The Congress continue firmly united, and W6 begin to distress the enemy's trade very much; many valuable prizes being continually brought in. Arms and ammunition are also continually arriving, the French having resolved to permit the exportation to us, as they heartily wish us success; so that in another year we shall be well provided.
As you may not have seen Dr. Price's excellent pamphlet, for writing which the city of London presented him a freedom in a gold box of fifty pounds' value, I send you one of them.
My last advices from England say, that the ministry have done their utmost in fitting out this armament; and that, if it fails, they cannot find means next year to go on with the war. While I am writing comes an account, that the armies were engaged on Long Island, the event unknown, which throws us into anxious suspense. God grant success. I am, &,c.
TO LORD HOWE.
Concerning an Interview requested by his Lordship.
Philadelphia, 8 September, 1776.
I received your favor of the 16th past. I did not immediately answer it, because I found that my corresponding with your Lordship was disliked by some members of Congress. I hope now soon to have an opportunity of discussing with you, viva voce, the matters mentioned in it; as I am, with Mr. Adams and Mr. Rutledge, appointed to wait on your Lordship, in consequence of a desire you expressed in some conversation with General Sullivan, and of a resolution of Congress made thereupon, which that gentleman has probably before this time communicated to you.

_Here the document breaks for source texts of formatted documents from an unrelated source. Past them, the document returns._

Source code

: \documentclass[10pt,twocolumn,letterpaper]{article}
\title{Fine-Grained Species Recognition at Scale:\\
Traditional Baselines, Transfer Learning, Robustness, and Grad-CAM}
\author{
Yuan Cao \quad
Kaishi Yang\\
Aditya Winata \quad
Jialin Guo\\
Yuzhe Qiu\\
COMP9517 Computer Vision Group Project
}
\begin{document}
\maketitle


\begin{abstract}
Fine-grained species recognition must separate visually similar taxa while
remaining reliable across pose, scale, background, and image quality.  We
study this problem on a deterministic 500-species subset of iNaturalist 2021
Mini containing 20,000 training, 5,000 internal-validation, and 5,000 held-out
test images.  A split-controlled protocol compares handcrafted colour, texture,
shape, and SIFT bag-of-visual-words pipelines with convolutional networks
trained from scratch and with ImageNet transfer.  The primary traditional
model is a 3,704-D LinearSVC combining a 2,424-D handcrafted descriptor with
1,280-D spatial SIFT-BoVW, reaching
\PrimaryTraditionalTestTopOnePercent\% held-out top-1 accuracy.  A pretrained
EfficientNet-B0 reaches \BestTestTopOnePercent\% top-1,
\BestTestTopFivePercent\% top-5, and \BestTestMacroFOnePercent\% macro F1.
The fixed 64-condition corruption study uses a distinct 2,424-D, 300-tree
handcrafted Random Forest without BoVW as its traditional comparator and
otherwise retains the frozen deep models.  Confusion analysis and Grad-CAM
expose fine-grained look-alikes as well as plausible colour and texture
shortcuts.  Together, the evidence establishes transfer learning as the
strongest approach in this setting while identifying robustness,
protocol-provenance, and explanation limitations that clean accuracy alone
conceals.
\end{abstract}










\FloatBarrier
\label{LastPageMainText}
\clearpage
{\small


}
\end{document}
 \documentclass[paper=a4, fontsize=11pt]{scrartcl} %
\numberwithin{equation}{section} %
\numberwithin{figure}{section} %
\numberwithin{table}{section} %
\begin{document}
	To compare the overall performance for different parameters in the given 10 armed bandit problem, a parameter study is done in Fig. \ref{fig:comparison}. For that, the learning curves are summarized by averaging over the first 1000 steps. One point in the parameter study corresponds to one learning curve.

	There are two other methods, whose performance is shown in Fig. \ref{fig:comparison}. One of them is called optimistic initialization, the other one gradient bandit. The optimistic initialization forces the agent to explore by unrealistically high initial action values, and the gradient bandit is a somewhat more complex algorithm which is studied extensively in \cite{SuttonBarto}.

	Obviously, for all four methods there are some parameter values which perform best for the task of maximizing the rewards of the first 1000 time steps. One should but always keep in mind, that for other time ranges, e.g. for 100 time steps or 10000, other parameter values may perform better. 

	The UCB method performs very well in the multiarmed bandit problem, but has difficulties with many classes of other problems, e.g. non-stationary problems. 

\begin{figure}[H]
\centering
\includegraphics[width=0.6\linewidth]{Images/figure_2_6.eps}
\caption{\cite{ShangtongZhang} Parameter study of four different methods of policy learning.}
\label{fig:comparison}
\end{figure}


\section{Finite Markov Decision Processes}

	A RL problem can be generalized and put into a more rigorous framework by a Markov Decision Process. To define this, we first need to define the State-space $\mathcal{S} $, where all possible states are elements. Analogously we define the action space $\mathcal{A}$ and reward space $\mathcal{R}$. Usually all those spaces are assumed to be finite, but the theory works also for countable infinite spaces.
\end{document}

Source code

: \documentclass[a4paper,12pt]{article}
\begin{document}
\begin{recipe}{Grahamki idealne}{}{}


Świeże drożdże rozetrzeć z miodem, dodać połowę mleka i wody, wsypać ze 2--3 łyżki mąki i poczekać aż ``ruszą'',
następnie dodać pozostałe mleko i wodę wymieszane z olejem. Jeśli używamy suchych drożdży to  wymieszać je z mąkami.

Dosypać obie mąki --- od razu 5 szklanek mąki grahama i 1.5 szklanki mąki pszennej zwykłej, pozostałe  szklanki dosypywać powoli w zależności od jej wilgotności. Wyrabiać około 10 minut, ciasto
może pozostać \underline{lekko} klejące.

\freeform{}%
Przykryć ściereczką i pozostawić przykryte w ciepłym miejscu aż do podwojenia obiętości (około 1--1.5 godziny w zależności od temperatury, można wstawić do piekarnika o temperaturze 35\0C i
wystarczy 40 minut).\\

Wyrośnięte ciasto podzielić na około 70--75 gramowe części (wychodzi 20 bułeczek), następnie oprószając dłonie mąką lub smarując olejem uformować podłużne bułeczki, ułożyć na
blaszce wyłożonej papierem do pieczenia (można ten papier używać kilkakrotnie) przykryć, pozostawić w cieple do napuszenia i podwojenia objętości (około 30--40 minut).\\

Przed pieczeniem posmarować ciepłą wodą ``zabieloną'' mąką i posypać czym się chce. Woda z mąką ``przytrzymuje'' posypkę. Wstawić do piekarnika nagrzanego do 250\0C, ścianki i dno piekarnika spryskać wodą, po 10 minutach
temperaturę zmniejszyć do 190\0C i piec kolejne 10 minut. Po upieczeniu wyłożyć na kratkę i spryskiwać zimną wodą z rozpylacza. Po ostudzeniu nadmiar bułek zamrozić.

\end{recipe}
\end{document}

We propose to set out on our journey to-morrow morning, and to be at Amboy on Wednesday about nine o'clock, where we should be glad to meet a line from your Lordship, appointing the time and place of meeting. If it would be agreeable to your Lordship, we apprehend, that, either at the house on Staten Island opposite to Amboy, or at the governor's house in Amboy, we might be accommodated with a room for the purpose. With the greatest esteem and respect, I have the honor to be, my Lord, &c.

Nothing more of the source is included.